* Problem to solve
Reproduce the records precisely. Every line should be included.

* Listed records
★ ★ ★

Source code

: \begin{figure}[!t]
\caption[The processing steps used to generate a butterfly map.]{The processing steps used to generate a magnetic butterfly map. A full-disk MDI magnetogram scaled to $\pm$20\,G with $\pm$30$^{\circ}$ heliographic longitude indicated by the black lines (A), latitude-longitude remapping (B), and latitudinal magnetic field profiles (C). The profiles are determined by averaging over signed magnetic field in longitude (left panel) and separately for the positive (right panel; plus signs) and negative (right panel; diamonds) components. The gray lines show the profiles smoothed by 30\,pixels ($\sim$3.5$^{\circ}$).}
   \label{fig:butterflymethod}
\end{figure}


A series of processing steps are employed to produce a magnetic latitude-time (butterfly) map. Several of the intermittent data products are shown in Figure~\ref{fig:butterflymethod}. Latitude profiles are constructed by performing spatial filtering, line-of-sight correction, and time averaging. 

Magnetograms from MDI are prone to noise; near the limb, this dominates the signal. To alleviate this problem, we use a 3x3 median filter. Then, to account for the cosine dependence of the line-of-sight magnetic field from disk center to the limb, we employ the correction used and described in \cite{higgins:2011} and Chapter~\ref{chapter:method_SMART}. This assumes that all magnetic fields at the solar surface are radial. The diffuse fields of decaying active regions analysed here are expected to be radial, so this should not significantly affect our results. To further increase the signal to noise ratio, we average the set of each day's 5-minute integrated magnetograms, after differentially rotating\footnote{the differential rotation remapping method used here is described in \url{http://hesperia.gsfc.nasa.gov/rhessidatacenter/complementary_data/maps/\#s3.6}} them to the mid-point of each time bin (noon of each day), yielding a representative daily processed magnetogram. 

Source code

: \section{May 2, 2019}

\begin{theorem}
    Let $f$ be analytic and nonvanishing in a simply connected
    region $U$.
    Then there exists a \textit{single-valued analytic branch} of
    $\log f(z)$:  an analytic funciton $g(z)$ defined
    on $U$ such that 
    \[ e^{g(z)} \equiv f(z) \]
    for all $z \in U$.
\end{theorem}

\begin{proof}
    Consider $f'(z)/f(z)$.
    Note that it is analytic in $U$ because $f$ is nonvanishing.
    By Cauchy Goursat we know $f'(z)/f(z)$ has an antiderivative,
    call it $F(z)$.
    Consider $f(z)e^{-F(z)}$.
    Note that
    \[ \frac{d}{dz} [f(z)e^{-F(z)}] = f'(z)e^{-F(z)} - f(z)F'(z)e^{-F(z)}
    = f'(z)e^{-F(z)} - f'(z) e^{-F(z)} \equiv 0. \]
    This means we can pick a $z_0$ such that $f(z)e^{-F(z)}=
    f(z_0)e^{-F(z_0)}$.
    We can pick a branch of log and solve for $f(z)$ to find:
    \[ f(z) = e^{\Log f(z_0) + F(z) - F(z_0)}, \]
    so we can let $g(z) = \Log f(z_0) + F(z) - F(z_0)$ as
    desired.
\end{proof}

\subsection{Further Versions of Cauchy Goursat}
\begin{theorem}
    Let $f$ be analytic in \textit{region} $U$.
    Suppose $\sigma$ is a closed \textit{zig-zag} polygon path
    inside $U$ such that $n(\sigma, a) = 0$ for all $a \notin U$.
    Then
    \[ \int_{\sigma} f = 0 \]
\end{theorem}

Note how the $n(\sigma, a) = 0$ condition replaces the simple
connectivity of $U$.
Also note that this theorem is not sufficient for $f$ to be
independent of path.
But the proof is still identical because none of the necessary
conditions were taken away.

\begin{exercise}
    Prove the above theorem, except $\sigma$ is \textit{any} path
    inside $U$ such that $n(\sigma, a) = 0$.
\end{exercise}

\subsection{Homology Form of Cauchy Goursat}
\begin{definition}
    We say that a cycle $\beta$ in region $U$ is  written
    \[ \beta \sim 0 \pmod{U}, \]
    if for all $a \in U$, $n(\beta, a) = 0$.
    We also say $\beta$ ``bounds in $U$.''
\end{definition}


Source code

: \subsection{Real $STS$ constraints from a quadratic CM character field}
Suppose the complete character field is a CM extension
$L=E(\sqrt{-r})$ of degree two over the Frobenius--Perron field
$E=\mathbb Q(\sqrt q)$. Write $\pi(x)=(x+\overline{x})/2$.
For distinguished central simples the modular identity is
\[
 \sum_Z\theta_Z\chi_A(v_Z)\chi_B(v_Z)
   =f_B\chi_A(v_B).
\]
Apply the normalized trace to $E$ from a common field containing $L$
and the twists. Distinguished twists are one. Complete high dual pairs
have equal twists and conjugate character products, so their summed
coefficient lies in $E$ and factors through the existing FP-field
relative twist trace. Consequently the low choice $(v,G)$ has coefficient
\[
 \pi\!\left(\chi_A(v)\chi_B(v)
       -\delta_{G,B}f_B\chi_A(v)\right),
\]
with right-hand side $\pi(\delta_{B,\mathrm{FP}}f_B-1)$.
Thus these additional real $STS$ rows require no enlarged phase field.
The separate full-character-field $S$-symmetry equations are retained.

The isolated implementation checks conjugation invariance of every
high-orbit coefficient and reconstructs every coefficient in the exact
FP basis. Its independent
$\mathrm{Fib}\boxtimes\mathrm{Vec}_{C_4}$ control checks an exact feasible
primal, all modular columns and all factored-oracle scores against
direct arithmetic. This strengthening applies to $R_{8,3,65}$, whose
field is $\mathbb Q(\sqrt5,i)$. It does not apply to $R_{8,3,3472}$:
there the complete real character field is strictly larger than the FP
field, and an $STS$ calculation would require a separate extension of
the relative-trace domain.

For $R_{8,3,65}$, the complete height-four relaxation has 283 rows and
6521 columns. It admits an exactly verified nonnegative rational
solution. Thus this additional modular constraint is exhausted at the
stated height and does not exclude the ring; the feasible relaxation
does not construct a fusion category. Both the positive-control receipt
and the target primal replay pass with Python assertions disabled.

★ ★ ★

* Written response
Source code

: \begin{figure}[!t]
\caption[The processing steps used to generate a butterfly map.]{The processing steps used to generate a magnetic butterfly map. A full-disk MDI magnetogram scaled to $\pm$20\,G with $\pm$30$^{\circ}$ heliographic longitude indicated by the black lines (A), latitude-longitude remapping (B), and latitudinal magnetic field profiles (C). The profiles are determined by averaging over signed magnetic field in longitude (left panel) and separately for the positive (right panel; plus signs) and negative (right panel; diamonds) components. The gray lines show the profiles smoothed by 30\,pixels ($\sim$3.5$^{\circ}$).}
   \label{fig:butterflymethod}
\end{figure}


A series of processing steps are employed to produce a magnetic latitude-time (butterfly) map. Several of the intermittent data products are shown in Figure~\ref{fig:butterflymethod}. Latitude profiles are constructed by performing spatial filtering, line-of-sight correction, and time averaging. 

Magnetograms from MDI are prone to noise; near the limb, this dominates the signal. To alleviate this problem, we use a 3x3 median filter. Then, to account for the cosine dependence of the line-of-sight magnetic field from disk center to the limb, we employ the correction used and described in \cite{higgins:2011} and Chapter~\ref{chapter:method_SMART}. This assumes that all magnetic fields at the solar surface are radial. The diffuse fields of decaying active regions analysed here are expected to be radial, so this should not significantly affect our results. To further increase the signal to noise ratio, we average the set of each day's 5-minute integrated magnetograms, after differentially rotating\footnote{the differential rotation remapping method used here is described in \url{http://hesperia.gsfc.nasa.gov/rhessidatacenter/complementary_data/maps/\#s3.6}} them to the mid-point of each time bin (noon of each day), yielding a representative daily processed magnetogram. 

Source code

: \section{May 2, 2019}

\begin{theorem}
    Let $f$ be analytic and nonvanishing in a simply connected
    region $U$.
    Then there exists a \textit{single-valued analytic branch} of
    $\log f(z)$:  an analytic funciton $g(z)$ defined
    on $U$ such that 
    \[ e^{g(z)} \equiv f(z) \]
    for all $z \in U$.
\end{theorem}

\begin{proof}
    Consider $f'(z)/f(z)$.
    Note that it is analytic in $U$ because $f$ is nonvanishing.
    By Cauchy Goursat we know $f'(z)/f(z)$ has an antiderivative,
    call it $F(z)$.
    Consider $f(z)e^{-F(z)}$.
    Note that
    \[ \frac{d}{dz} [f(z)e^{-F(z)}] = f'(z)e^{-F(z)} - f(z)F'(z)e^{-F(z)}
    = f'(z)e^{-F(z)} - f'(z) e^{-F(z)} \equiv 0. \]
    This means we can pick a $z_0$ such that $f(z)e^{-F(z)}=
    f(z_0)e^{-F(z_0)}$.
    We can pick a branch of log and solve for $f(z)$ to find:
    \[ f(z) = e^{\Log f(z_0) + F(z) - F(z_0)}, \]
    so we can let $g(z) = \Log f(z_0) + F(z) - F(z_0)$ as
    desired.
\end{proof}

\subsection{Further Versions of Cauchy Goursat}
\begin{theorem}
    Let $f$ be analytic in \textit{region} $U$.
    Suppose $\sigma$ is a closed \textit{zig-zag} polygon path
    inside $U$ such that $n(\sigma, a) = 0$ for all $a \notin U$.
    Then
    \[ \int_{\sigma} f = 0 \]
\end{theorem}

Note how the $n(\sigma, a) = 0$ condition replaces the simple
connectivity of $U$.
Also note that this theorem is not sufficient for $f$ to be
independent of path.
But the proof is still identical because none of the necessary
conditions were taken away.

\begin{exercise}
    Prove the above theorem, except $\sigma$ is \textit{any} path
    inside $U$ such that $n(\sigma, a) = 0$.
\end{exercise}

\subsection{Homology Form of Cauchy Goursat}
\begin{definition}
    We say that a cycle $\beta$ in region $U$ is  written
    \[ \beta \sim 0 \pmod{U}, \]
    if for all $a \in U$, $n(\beta, a) = 0$.
    We also say $\beta$ ``bounds in $U$.''
\end{definition}


Source code

: \subsection{Real $STS$ constraints from a quadratic CM character field}
Suppose the complete character field is a CM extension
$L=E(\sqrt{-r})$ of degree two over the Frobenius--Perron field
$E=\mathbb Q(\sqrt q)$. Write $\pi(x)=(x+\overline{x})/2$.
For distinguished central simples the modular identity is
\[
 \sum_Z\theta_Z\chi_A(v_Z)\chi_B(v_Z)
   =f_B\chi_A(v_B).
\]
Apply the normalized trace to $E$ from a common field containing $L$
and the twists. Distinguished twists are one. Complete high dual pairs
have equal twists and conjugate character products, so their summed
coefficient lies in $E$ and factors through the existing FP-field
relative twist trace. Consequently the low choice $(v,G)$ has coefficient
\[
 \pi\!\left(\chi_A(v)\chi_B(v)
       -\delta_{G,B}f_B\chi_A(v)\right),
\]
with right-hand side $\pi(\delta_{B,\mathrm{FP}}f_B-1)$.
Thus these additional real $STS$ rows require no enlarged phase field.
The separate full-character-field $S$-symmetry equations are retained.

The isolated implementation checks conjugation invariance of every
high-orbit coefficient and reconstructs every coefficient in the exact
FP basis. Its independent
$\mathrm{Fib}\boxtimes\mathrm{Vec}_{C_4}$ control checks an exact feasible
primal, all modular columns and all factored-oracle scores against
direct arithmetic. This strengthening applies to $R_{8,3,65}$, whose
field is $\mathbb Q(\sqrt5,i)$. It does not apply to $R_{8,3,3472}$:
there the complete real character field is strictly larger than the FP
field, and an $STS$ calculation would require a separate extension of
the relative-trace domain.

For $R_{8,3,65}$, the complete height-four relaxation has 283 rows and
6521 columns. It admits an exactly verified nonnegative rational
solution. Thus this additional modular constraint is exhausted at the
stated height and does not exclude the ring; the feasible relaxation
does not construct a fusion category. Both the positive-control receipt
and the target primal replay pass with Python assertions disabled.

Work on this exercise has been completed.